Ano Liosia stretches over 38,050,000 m2, in the northwesten section of the Attica basin, about 14 km to the northwest of Athens. Just after the Greek Revolt, Ano Liosia was a small village of 180 residents, all Arvanites. In 1905, although featuring no more than 750 villagers, Ano Liosia was endowed with a well-designed street plan. In 1912, the settlement was upgraded to a community. Until late 1920s, the development of the Ano Liosia community was minimal. From that time until the mid-1950s, a steady population growth was observed. After the end of World War II, Ano Liosia received large numbers of internal low-income migrants. Thus, the number of its inhabitants rose to 1,160 and 11,338 in 1950 and 1974 respectively. During the 1960s and 1970s, groups of Gypsies and repatriated Pontians settled at Ano Liosia.
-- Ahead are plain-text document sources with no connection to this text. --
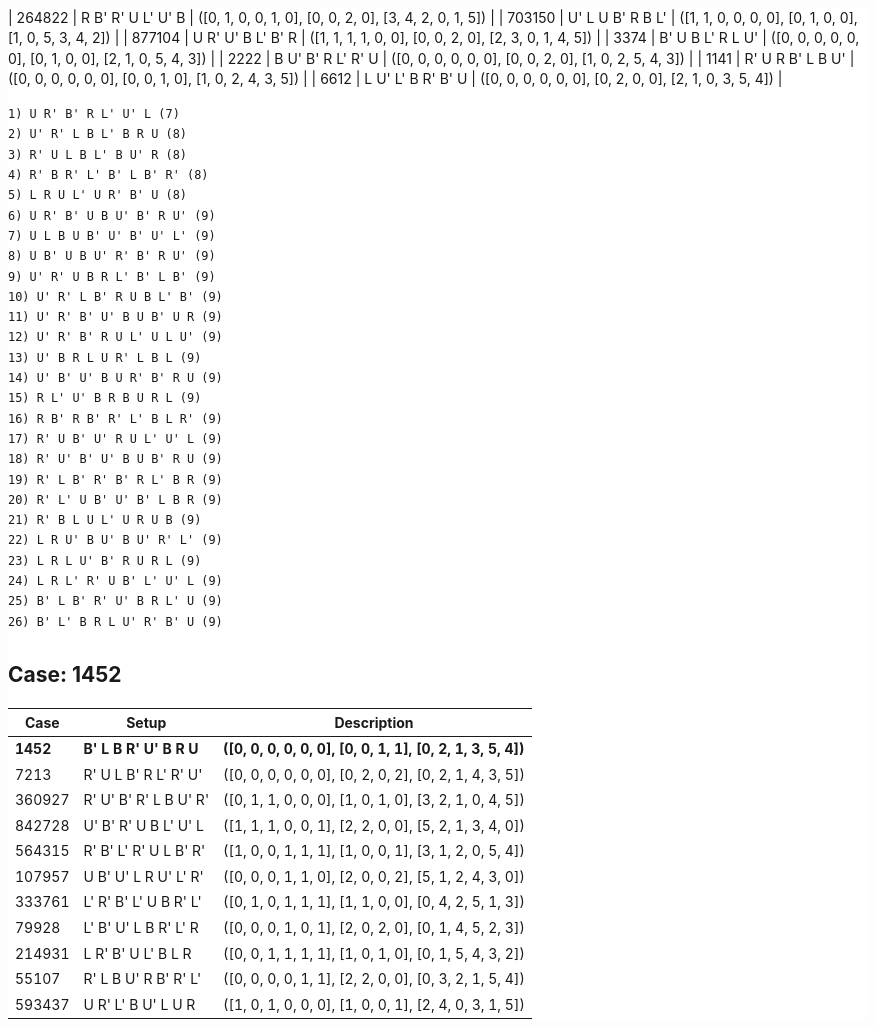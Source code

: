 | 264822 | R B' R' U L' U' B | ([0, 1, 0, 0, 1, 0], [0, 0, 2, 0], [3, 4, 2, 0, 1, 5]) |
| 703150 | U' L U B' R B L' | ([1, 1, 0, 0, 0, 0], [0, 1, 0, 0], [1, 0, 5, 3, 4, 2]) |
| 877104 | U R' U' B L' B' R | ([1, 1, 1, 1, 0, 0], [0, 0, 2, 0], [2, 3, 0, 1, 4, 5]) |
| 3374 | B' U B L' R L U' | ([0, 0, 0, 0, 0, 0], [0, 1, 0, 0], [2, 1, 0, 5, 4, 3]) |
| 2222 | B U' B' R L' R' U | ([0, 0, 0, 0, 0, 0], [0, 0, 2, 0], [1, 0, 2, 5, 4, 3]) |
| 1141 | R' U R B' L B U' | ([0, 0, 0, 0, 0, 0], [0, 0, 1, 0], [1, 0, 2, 4, 3, 5]) |
| 6612 | L U' L' B R' B' U | ([0, 0, 0, 0, 0, 0], [0, 2, 0, 0], [2, 1, 0, 3, 5, 4]) |


```
1) U R' B' R L' U' L (7)
2) U' R' L B L' B R U (8)
3) R' U L B L' B U' R (8)
4) R' B R' L' B' L B' R' (8)
5) L R U L' U R' B' U (8)
6) U R' B' U B U' B' R U' (9)
7) U L B U B' U' B' U' L' (9)
8) U B' U B U' R' B' R U' (9)
9) U' R' U B R L' B' L B' (9)
10) U' R' L B' R U B L' B' (9)
11) U' R' B' U' B U B' U R (9)
12) U' R' B' R U L' U L U' (9)
13) U' B R L U R' L B L (9)
14) U' B' U' B U R' B' R U (9)
15) R L' U' B R B U R L (9)
16) R B' R B' R' L' B L R' (9)
17) R' U B' U' R U L' U' L (9)
18) R' U' B' U' B U B' R U (9)
19) R' L B' R' B' R L' B R (9)
20) R' L' U B' U' B' L B R (9)
21) R' B L U L' U R U B (9)
22) L R U' B U' B U' R' L' (9)
23) L R L U' B' R U R L (9)
24) L R L' R' U B' L' U' L (9)
25) B' L B' R' U' B R L' U (9)
26) B' L' B R L U' R' B' U (9)
```
## Case: 1452
| Case | Setup | Description |
| ---- | ----- | ----------- |
| **1452** | **B' L B R' U' B R U** | **([0, 0, 0, 0, 0, 0], [0, 0, 1, 1], [0, 2, 1, 3, 5, 4])** |
| 7213 | R' U L B' R L' R' U' | ([0, 0, 0, 0, 0, 0], [0, 2, 0, 2], [0, 2, 1, 4, 3, 5]) |
| 360927 | R' U' B' R' L B U' R' | ([0, 1, 1, 0, 0, 0], [1, 0, 1, 0], [3, 2, 1, 0, 4, 5]) |
| 842728 | U' B' R' U B L' U' L | ([1, 1, 1, 0, 0, 1], [2, 2, 0, 0], [5, 2, 1, 3, 4, 0]) |
| 564315 | R' B' L' R' U L B' R' | ([1, 0, 0, 1, 1, 1], [1, 0, 0, 1], [3, 1, 2, 0, 5, 4]) |
| 107957 | U B' U' L R U' L' R' | ([0, 0, 0, 1, 1, 0], [2, 0, 0, 2], [5, 1, 2, 4, 3, 0]) |
| 333761 | L' R' B' L' U B R' L' | ([0, 1, 0, 1, 1, 1], [1, 1, 0, 0], [0, 4, 2, 5, 1, 3]) |
| 79928 | L' B' U' L B R' L' R | ([0, 0, 0, 1, 0, 1], [2, 0, 2, 0], [0, 1, 4, 5, 2, 3]) |
| 214931 | L R' B' U L' B L R | ([0, 0, 1, 1, 1, 1], [1, 0, 1, 0], [0, 1, 5, 4, 3, 2]) |
| 55107 | R' L B U' R B' R' L' | ([0, 0, 0, 0, 1, 1], [2, 2, 0, 0], [0, 3, 2, 1, 5, 4]) |
| 593437 | U R' L' B U' L U R | ([1, 0, 1, 0, 0, 0], [1, 0, 0, 1], [2, 4, 0, 3, 1, 5]) |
In 1971, the settlement was promoted to a municipality with a population of 11,388 residents, which grew to 25,779 in 2001.
Zephyri occupies an area of approximately 1,500,000 m2. Its original name was “Zofria” (Zoon frear=animal shaft). As the population of Zofria increased significantly during the early 1960s, the settlement was divided to Ano (=Upper) and Kato (=Lower) Zofria. Kato Zofria became a community in 1967 and was renamed “Zephyri” after the Metapolitefsi (1974). Until 1967, the population was limited, while there was no electricity and water supply; telecommunications were non-existent with the exception of a single telephone for common use. In 1971, Zephyri had a population of 2,572 members, which increased to 5,260 ten years later. Population growth, in combination with the area’s great archaeological and historical interest, led to the recognition of the community as a municipality in early 1991. According to the latest statistics from the 2001 census, the population of Zephyri includes 9,985 residents. It is characterised by the presence of many minorities, such as Gypsies, who constitute 20% of the total population. There is also a small number of repatriated Pontians, as well as Albanians, Pakistanis, and Indians.